--- Problem requirements ---
Output the data below exactly, images excluded.

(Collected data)
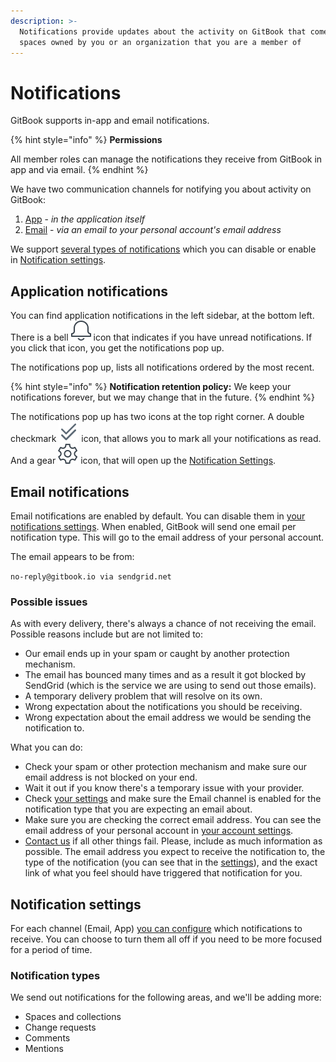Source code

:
 ```yaml
---
description: >-
  Notifications provide updates about the activity on GitBook that comes from
  spaces owned by you or an organization that you are a member of
---
```


# Notifications

GitBook supports in-app and email notifications.

{% hint style="info" %}
**Permissions**

All member roles can manage the notifications they receive from GitBook in app and via email.
{% endhint %}

We have two communication channels for notifying you about activity on GitBook:

1. [App](notifications.md#application-notifications) - _in the application itself_
2. [Email](notifications.md#email-notifications) - _via an email to your personal account's email address_

We support [several types of notifications](notifications.md#notification-types) which you can disable or enable in [Notification settings](notifications.md#notification-settings).

## Application notifications

You can find application notifications in the left sidebar, at the bottom left. There is a bell <img src="../.gitbook/assets/notification.png" alt="" data-size="line"> icon that indicates if you have unread notifications. If you click that icon, you get the notifications pop up.

The notifications pop up, lists all notifications ordered by the most recent.

{% hint style="info" %}
**Notification retention policy:** We keep your notifications forever, but we may change that in the future.
{% endhint %}

The notifications pop up has two icons at the top right corner. A double checkmark <img src="../.gitbook/assets/double-checkmark.png" alt="" data-size="line"> icon, that allows you to mark all your notifications as read. And a gear <img src="../.gitbook/assets/settings.png" alt="" data-size="line"> icon, that will open up the [Notification Settings](notifications.md#notification-settings).

## Email notifications

Email notifications are enabled by default. You can disable them in [your notifications settings](https://app.gitbook.com/account/notification). When enabled, GitBook will send one email per notification type. This will go to the email address of your personal account.

The email appears to be from:

`no-reply@gitbook.io via sendgrid.net`

### Possible issues

As with every delivery, there's always a chance of not receiving the email. Possible reasons include but are not limited to:

* Our email ends up in your spam or caught by another protection mechanism.
* The email has bounced many times and as a result it got blocked by SendGrid (which is the service we are using to send out those emails).
* A temporary delivery problem that will resolve on its own.
* Wrong expectation about the notifications you should be receiving.
* Wrong expectation about the email address we would be sending the notification to.

What you can do:

* Check your spam or other protection mechanism and make sure our email address is not blocked on your end.
* Wait it out if you know there's a temporary issue with your provider.
* Check [your settings](https://app.gitbook.com/account/notification) and make sure the Email channel is enabled for the notification type that you are expecting an email about.
* Make sure you are checking the correct email address. You can see the email address of your personal account in [your account settings](https://app.gitbook.com/account).
* [Contact us](mailto:support@gitbook.com) if all other things fail. Please, include as much information as possible. The email address you expect to receive the notification to, the type of the notification (you can see that in the [settings](https://app.gitbook.com/account/notification)), and the exact link of what you feel should have triggered that notification for you.

## Notification settings

For each channel (Email, App) [you can configure](https://app.gitbook.com/account/notification) which notifications to receive. You can choose to turn them all off if you need to be more focused for a period of time.

### Notification types

We send out notifications for the following areas, and we'll be adding more:

* Spaces and collections
* Change requests
* Comments
* Mentions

--- Response area ---
Source code

:
 ```yaml
---
description: >-
  Notifications provide updates about the activity on GitBook that comes from
  spaces owned by you or an organization that you are a member of
---
```


# Notifications

GitBook supports in-app and email notifications.

{% hint style="info" %}
**Permissions**

All member roles can manage the notifications they receive from GitBook in app and via email.
{% endhint %}

We have two communication channels for notifying you about activity on GitBook:

1. [App](notifications.md#application-notifications) - _in the application itself_
2. [Email](notifications.md#email-notifications) - _via an email to your personal account's email address_

We support [several types of notifications](notifications.md#notification-types) which you can disable or enable in [Notification settings](notifications.md#notification-settings).

## Application notifications

You can find application notifications in the left sidebar, at the bottom left. There is a bell <img src="../.gitbook/assets/notification.png" alt="" data-size="line"> icon that indicates if you have unread notifications. If you click that icon, you get the notifications pop up.

The notifications pop up, lists all notifications ordered by the most recent.

{% hint style="info" %}
**Notification retention policy:** We keep your notifications forever, but we may change that in the future.
{% endhint %}

The notifications pop up has two icons at the top right corner. A double checkmark <img src="../.gitbook/assets/double-checkmark.png" alt="" data-size="line"> icon, that allows you to mark all your notifications as read. And a gear <img src="../.gitbook/assets/settings.png" alt="" data-size="line"> icon, that will open up the [Notification Settings](notifications.md#notification-settings).

## Email notifications

Email notifications are enabled by default. You can disable them in [your notifications settings](https://app.gitbook.com/account/notification). When enabled, GitBook will send one email per notification type. This will go to the email address of your personal account.

The email appears to be from:

`no-reply@gitbook.io via sendgrid.net`

### Possible issues

As with every delivery, there's always a chance of not receiving the email. Possible reasons include but are not limited to:

* Our email ends up in your spam or caught by another protection mechanism.
* The email has bounced many times and as a result it got blocked by SendGrid (which is the service we are using to send out those emails).
* A temporary delivery problem that will resolve on its own.
* Wrong expectation about the notifications you should be receiving.
* Wrong expectation about the email address we would be sending the notification to.

What you can do:

* Check your spam or other protection mechanism and make sure our email address is not blocked on your end.
* Wait it out if you know there's a temporary issue with your provider.
* Check [your settings](https://app.gitbook.com/account/notification) and make sure the Email channel is enabled for the notification type that you are expecting an email about.
* Make sure you are checking the correct email address. You can see the email address of your personal account in [your account settings](https://app.gitbook.com/account).
* [Contact us](mailto:support@gitbook.com) if all other things fail. Please, include as much information as possible. The email address you expect to receive the notification to, the type of the notification (you can see that in the [settings](https://app.gitbook.com/account/notification)), and the exact link of what you feel should have triggered that notification for you.

## Notification settings

For each channel (Email, App) [you can configure](https://app.gitbook.com/account/notification) which notifications to receive. You can choose to turn them all off if you need to be more focused for a period of time.

### Notification types

We send out notifications for the following areas, and we'll be adding more:

* Spaces and collections
* Change requests
* Comments
* Mentions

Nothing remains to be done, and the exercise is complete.